Have environmental concerns taken a back seat due to the current political climate?
It's no secret that Trump is not the best friend to those seeking to tackle climate change, and that Brexit has eclipsed any other political issue to affect the UK bar perhaps the ongoing NHS crisis. Climate Change however has never been treated as seriously as it should have been.
Friends of the Earth believes that to tackle climate change 80% of fossil fuels need to stay in the ground and that Europe needs to stop using fossil fuels by 2030. This and other measures, such as reducing red meat and dairy consumption, would lead to a reduction in emissions of 80% by 2030.

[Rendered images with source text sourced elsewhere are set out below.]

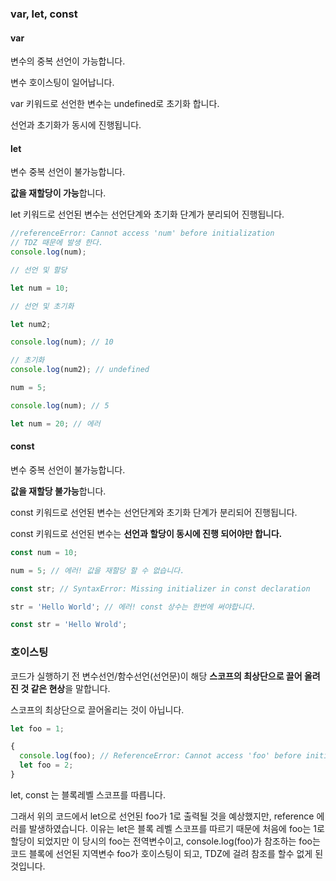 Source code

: ### var, let, const

#### var

변수의 중복 선언이 가능합니다.

변수 호이스팅이 일어납니다.

var 키워드로 선언한 변수는 undefined로 초기화 합니다.

선언과 초기화가 동시에 진행됩니다.

#### let

변수 중복 선언이 불가능합니다.

**값을 재할당이 가능**합니다.

let 키워드로 선언된 변수는 선언단계와 초기화 단계가 분리되어 진행됩니다.

```js
//referenceError: Cannot access 'num' before initialization
// TDZ 때문에 발생 한다.
console.log(num);

// 선언 및 할당

let num = 10;

// 선언 및 초기화

let num2;

console.log(num); // 10

// 초기화
console.log(num2); // undefined

num = 5;

console.log(num); // 5

let num = 20; // 에러
```

#### const

변수 중복 선언이 불가능합니다.

**값을 재할당 불가능**합니다.

const 키워드로 선언된 변수는 선언단계와 초기화 단계가 분리되어 진행됩니다.

const 키워드로 선언된 변수는 **선언과 할당이 동시에 진행 되어야만 합니다.**

```js
const num = 10;

num = 5; // 에러! 값을 재할당 할 수 없습니다.

const str; // SyntaxError: Missing initializer in const declaration

str = 'Hello World'; // 에러! const 상수는 한번에 써야합니다.

const str = 'Hello Wrold';
```

### 호이스팅

코드가 실행하기 전 변수선언/함수선언(선언문)이 해당 **스코프의 최상단으로 끌어 올려진 것 같은 현상**을 말합니다.

스코프의 최상단으로 끌어올리는 것이 아닙니다.

```js
let foo = 1;

{
  console.log(foo); // ReferenceError: Cannot access 'foo' before initialization
  let foo = 2;
}
```

let, const 는 블록레벨 스코프를 따릅니다.

그래서 위의 코드에서 let으로 선언된 foo가 1로 출력될 것을 예상했지만, reference 에러를 발생하였습니다. 이유는 let은 블록 레벨 스코프를 따르기 때문에 처음에 foo는 1로 할당이 되었지만 이 당시의 foo는 전역변수이고, console.log(foo)가 참조하는 foo는 코드 블록에 선언된 지역변수 foo가 호이스팅이 되고, TDZ에 걸려 참조를 할수 없게 된것입니다.
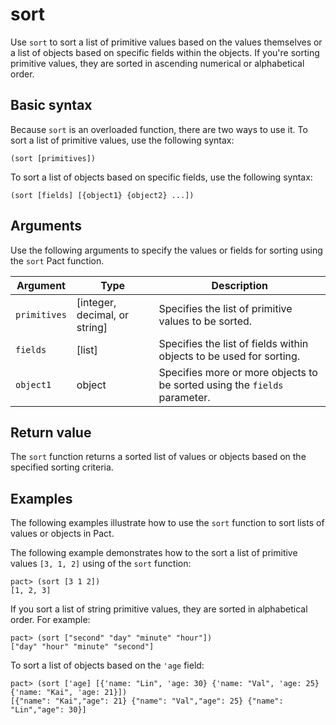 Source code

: # sort

Use `sort` to sort a list of primitive values based on the values themselves or a list of objects based on specific fields within the objects.
If you're sorting primitive values, they are sorted in ascending numerical or alphabetical order.

## Basic syntax

Because `sort` is an overloaded function, there are two ways to use it.
To sort a list of primitive values, use the following syntax:

```pact
(sort [primitives])
```

To sort a list of objects based on specific fields, use the following syntax:

```pact
(sort [fields] [{object1} {object2} ...])
```

## Arguments

Use the following arguments to specify the values or fields for sorting using the `sort` Pact function.

| Argument | Type | Description |
| --- | --- | --- |
| `primitives` | [integer, decimal, or string] | Specifies the list of primitive values to be sorted. |
| `fields` | [list] | Specifies the list of fields within objects to be used for sorting. |
| `object1` | object | Specifies more or more objects to be sorted using the `fields` parameter.

## Return value

The `sort` function returns a sorted list of values or objects based on the specified sorting criteria.

## Examples

The following examples illustrate how to use the `sort` function to sort lists of values or objects in Pact.

The following example demonstrates how to the sort a list of primitive values `[3, 1, 2]` using of the `sort` function:

```pact
pact> (sort [3 1 2])
[1, 2, 3]
```

If you sort a list of string primitive values, they are sorted in alphabetical order.
For example:

```pact
pact> (sort ["second" "day" "minute" "hour"])
["day" "hour" "minute" "second"]
```

To sort a list of objects based on the `'age` field:

```pact
pact> (sort ['age] [{'name: "Lin", 'age: 30} {'name: "Val", 'age: 25} {'name: "Kai", 'age: 21}])
[{"name": "Kai","age": 21} {"name": "Val","age": 25} {"name": "Lin","age": 30}]
```
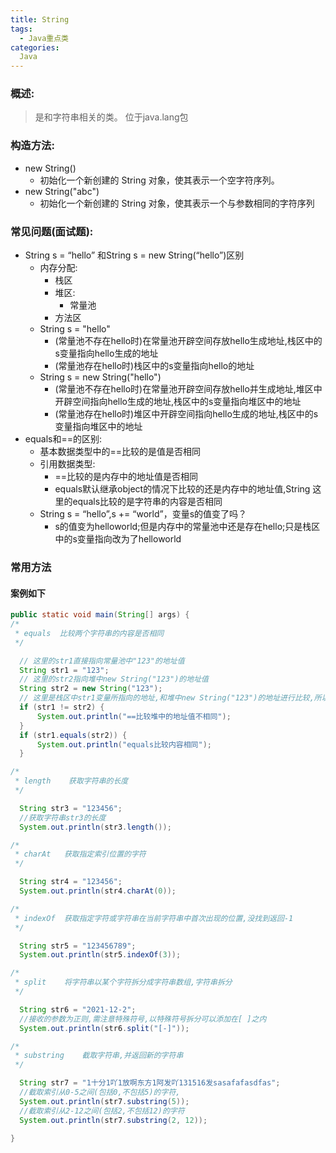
 ```yaml
---
title: String
tags:
  - Java重点类
categories:
  Java
---
```


### 概述:
> 是和字符串相关的类。  位于java.lang包

### 构造方法:
* new String() 
  *  初始化一个新创建的 String 对象，使其表示一个空字符序列。
* new String("abc") 
  *  初始化一个新创建的 String 对象，使其表示一个与参数相同的字符序列

### 常见问题(面试题):
* String s = “hello” 和String s = new String(“hello”)区别
  * 内存分配:
      * 栈区
      * 堆区:
        * 常量池
      * 方法区
  * String s = "hello"
    * (常量池不存在hello时)在常量池开辟空间存放hello生成地址,栈区中的s变量指向hello生成的地址
    * (常量池存在hello时)栈区中的s变量指向hello的地址
  * String s = new String("hello")
    * (常量池不存在hello时)在常量池开辟空间存放hello并生成地址,堆区中开辟空间指向hello生成的地址,栈区中的s变量指向堆区中的地址
    * (常量池存在hello时)堆区中开辟空间指向hello生成的地址,栈区中的s变量指向堆区中的地址
* equals和==的区别:
  * 基本数据类型中的==比较的是值是否相同
  * 引用数据类型:
    * ==比较的是内存中的地址值是否相同
    * equals默认继承object的情况下比较的还是内存中的地址值,String 这里的equals比较的是字符串的内容是否相同
  * String s = “hello”,s += “world”，变量s的值变了吗？
    * s的值变为helloworld;但是内存中的常量池中还是存在hello;只是栈区中的s变量指向改为了helloworld

### 常用方法

#### 案例如下
``` Java
public static void main(String[] args) {
/*
 * equals  比较两个字符串的内容是否相同
 */

  // 这里的str1直接指向常量池中"123"的地址值
  String str1 = "123";
  // 这里的str2指向堆中new String("123")的地址值
  String str2 = new String("123");
  // 这里是栈区中str1变量所指向的地址,和堆中new String("123")的地址进行比较,所以不相同
  if (str1 != str2) {
      System.out.println("==比较堆中的地址值不相同");
  }
  if (str1.equals(str2)) {
      System.out.println("equals比较内容相同");
  }

/*
 * length    获取字符串的长度
 */

  String str3 = "123456";
  //获取字符串str3的长度
  System.out.println(str3.length());

/*
 * charAt   获取指定索引位置的字符
 */

  String str4 = "123456";
  System.out.println(str4.charAt(0));

/*
 * indexOf  获取指定字符或字符串在当前字符串中首次出现的位置,没找到返回-1
 */

  String str5 = "123456789";
  System.out.println(str5.indexOf(3));

/*
 * split    将字符串以某个字符拆分成字符串数组,字符串拆分
 */

  String str6 = "2021-12-2";
  //接收的参数为正则,需注意特殊符号,以特殊符号拆分可以添加在[ ]之内
  System.out.println(str6.split("[-]"));

/*
 * substring    截取字符串,并返回新的字符串
 */

  String str7 = "1十分1吖1放啊东方1阿发吖131516发sasafafasdfas";
  //截取索引从0-5之间(包括0,不包括5)的字符,
  System.out.println(str7.substring(5));
  //截取索引从2-12之间(包括2,不包括12)的字符
  System.out.println(str7.substring(2, 12));

}
``` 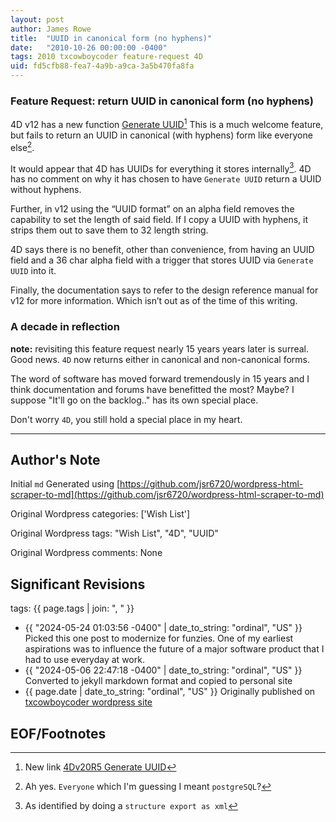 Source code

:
 ```yaml
---
layout: post
author: James Rowe
title:  "UUID in canonical form (no hyphens)"
date:   "2010-10-26 00:00:00 -0400"
tags: 2010 txcowboycoder feature-request 4D
uid: fd5cfb88-fea7-4a9b-a9ca-3a5b470fa8fa
---
```


### Feature Request: return UUID in canonical form (no hyphens)

4D v12 has a new function [Generate UUID](http://doc.4d.com/4D-Language-Reference-12/Tools/Generate-UUID.301-186324.en.html)[^1] This is a much welcome feature, but fails to return an UUID in canonical (with hyphens) form like everyone else[^2].

It would appear that 4D has UUIDs for everything it stores internally[^3]. 4D has no comment on why it has chosen to have `Generate UUID` return a UUID without hyphens.

Further, in v12 using the “UUID format” on an alpha field removes the capability to set the length of said field. If I copy a UUID with hyphens, it strips them out to save them to 32 length string.

4D says there is no benefit, other than convenience, from having an UUID field and a 36 char alpha field with a trigger that stores UUID via `Generate UUID` into it.

Finally, the documentation says to refer to the design reference manual for v12 for more information. Which isn’t out as of the time of this writing.

### A decade in reflection

**note:** revisiting this feature request nearly 15 years years later is surreal. Good news. `4D` now returns either in canonical and non-canonical forms.

The word of software has moved forward tremendously in 15 years and I think documentation and forums have benefitted the most? Maybe? I suppose "It'll go on the backlog.." has its own special place.

Don't worry `4D`, you still hold a special place in my heart.

---

## Author's Note

Initial `md` Generated using [https://github.com/jsr6720/wordpress-html-scraper-to-md](https://github.com/jsr6720/wordpress-html-scraper-to-md)

Original Wordpress categories: ['Wish List']

Original Wordpress tags: "Wish List", "4D", "UUID"

Original Wordpress comments: None

## Significant Revisions

tags: {{ page.tags | join: ", " }} <!-- todo move this somewhere -->

- {{ "2024-05-24 01:03:56 -0400" | date_to_string: "ordinal", "US" }} Picked this one post to modernize for funzies. One of my earliest aspirations was to influence the future of a major software product that I had to use everyday at work.
- {{ "2024-05-06 22:47:18 -0400" | date_to_string: "ordinal", "US" }} Converted to jekyll markdown format and copied to personal site
- {{ page.date | date_to_string: "ordinal", "US" }} Originally published on [txcowboycoder wordpress site](https://txcowboycoder.wordpress.com/2010/10/26/uuid-in-canonical-form/)

## EOF/Footnotes

[^1]: New link [4Dv20R5 Generate UUID](https://doc.4d.com/4Dv20R5/4D/20-R5/Generate-UUID.301-6817829.en.html#186330)

[^2]: Ah yes. `Everyone` which I'm guessing I meant `postgreSQL`?

[^3]: As identified by doing a `structure export as xml`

The Paris climate agreement commits signatories to pursuing efforts to limit rises in global temperatures to 1.5 degrees. Current commitments by the world's governments however would not even limit warming to three degrees, and that's before the side effects of US policy under Trump.
The UK Government still subsidises fossil fuel energy production at a rate thirty times higher than it does green energy. It is only planning to ban fossil fuel powered cars in 2040. These and other policies are not even close to what is needed, and with the focus on Brexit no new policy is likely.
In fact, since 2015, Government has actively cut subsidies for green energy, green homes and green vehicles. It has also sold off the Lib Dem created Green Investment Bank, without securing adequate assurances over the bank's future role in supporting green energy.
Climate change therefore has not taken a back seat in the current political climate, because that's where it was before. In fact, it has been gagged, shoved into the boot and the car has been driven into a river, leaving us open to a level of climate catastrophe that only a nuclear war could eclipse.